煙突状に突き出たハッチから地下の居住区に入ると、チナツの母がトモヤを強く抱きしめて叫んだ。
「さあ、今日は本物のロースハムを解凍するよ!」
「いいよおばさん。もうすぐチナツの誕生日だから、その時まで待とうよ」
「お黙り!」
チナツが小声で耳打ちした。
「お願い、遠慮はやめて」
吹雪で倉庫に数十人が閉じ込められた時、トモヤが命懸けで救援を呼びに行って全員が助かった。その中にはチナツの父親もいた。トモヤはその時足を痛めた。
食事までビデオを見ようとチナツが言った。チナツはトモヤをソファの右側に座らせ、右側にある太陽灯をつけて、自分は左横に座った。上着を脱いで肘まで露になったチナツの手が肩に触れてトモヤはどきりとした。ビデオは地球のオリンピックの映像だった。
「フィギュアスケート。地球では、わざと部屋を寒くして氷を張るのよ」
この星は希少金属が発見されて一時は植民が急増したが、地球で代替品が発明され、途端に寂れてしまった。一年中曇空で凍りついているここには、もう誰も来ない。
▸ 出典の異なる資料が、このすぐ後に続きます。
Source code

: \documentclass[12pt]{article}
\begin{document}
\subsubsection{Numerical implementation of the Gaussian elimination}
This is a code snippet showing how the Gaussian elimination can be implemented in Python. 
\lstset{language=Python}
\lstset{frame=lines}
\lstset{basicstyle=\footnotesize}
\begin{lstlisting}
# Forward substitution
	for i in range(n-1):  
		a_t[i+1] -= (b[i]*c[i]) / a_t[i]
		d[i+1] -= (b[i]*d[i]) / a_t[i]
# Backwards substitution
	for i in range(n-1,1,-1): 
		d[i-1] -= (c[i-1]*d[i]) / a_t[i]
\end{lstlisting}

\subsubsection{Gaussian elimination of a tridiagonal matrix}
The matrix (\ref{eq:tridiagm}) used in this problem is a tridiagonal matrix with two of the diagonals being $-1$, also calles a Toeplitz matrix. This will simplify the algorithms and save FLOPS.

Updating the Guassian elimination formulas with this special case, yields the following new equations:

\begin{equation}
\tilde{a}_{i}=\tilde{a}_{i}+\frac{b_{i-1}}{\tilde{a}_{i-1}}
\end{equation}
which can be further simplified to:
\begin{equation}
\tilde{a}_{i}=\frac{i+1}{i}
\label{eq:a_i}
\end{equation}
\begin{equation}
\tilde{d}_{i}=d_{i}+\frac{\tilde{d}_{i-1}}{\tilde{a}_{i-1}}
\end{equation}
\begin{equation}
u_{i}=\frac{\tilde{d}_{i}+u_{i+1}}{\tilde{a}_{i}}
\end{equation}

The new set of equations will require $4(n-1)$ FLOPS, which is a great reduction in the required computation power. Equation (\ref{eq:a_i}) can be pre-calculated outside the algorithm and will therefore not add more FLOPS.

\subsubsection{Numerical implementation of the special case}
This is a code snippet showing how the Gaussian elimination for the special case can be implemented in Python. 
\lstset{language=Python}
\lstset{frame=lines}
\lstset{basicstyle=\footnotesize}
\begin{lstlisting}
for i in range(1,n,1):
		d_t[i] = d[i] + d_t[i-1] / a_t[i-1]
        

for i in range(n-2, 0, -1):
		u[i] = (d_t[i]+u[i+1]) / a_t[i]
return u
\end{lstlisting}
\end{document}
「私、オリンピックに出るわ。そうすれば地球に行けるもの」
夕食後、チナツはフィギュアのステップを見せると言ってトモヤを外に連れ出した。氷の上で幾度も舞った。やがて二人は並んで座って、夕闇が迫る中、チナツは地球の話をし続けた。青い空、夏の海、地球はとても美しい星だそうだ。
ふとチナツが黙り込んだ。トモヤが横顔を窺うと、チナツはうっとりと空を見上げていた。この星ではたまにあることだが、弱い雷が夜空にスパークして幾層にも広がり金や銀にきらきらと点滅していた。光の饗宴がチナツの白い頬に映えるのを、トモヤはいつまでも見つめていた。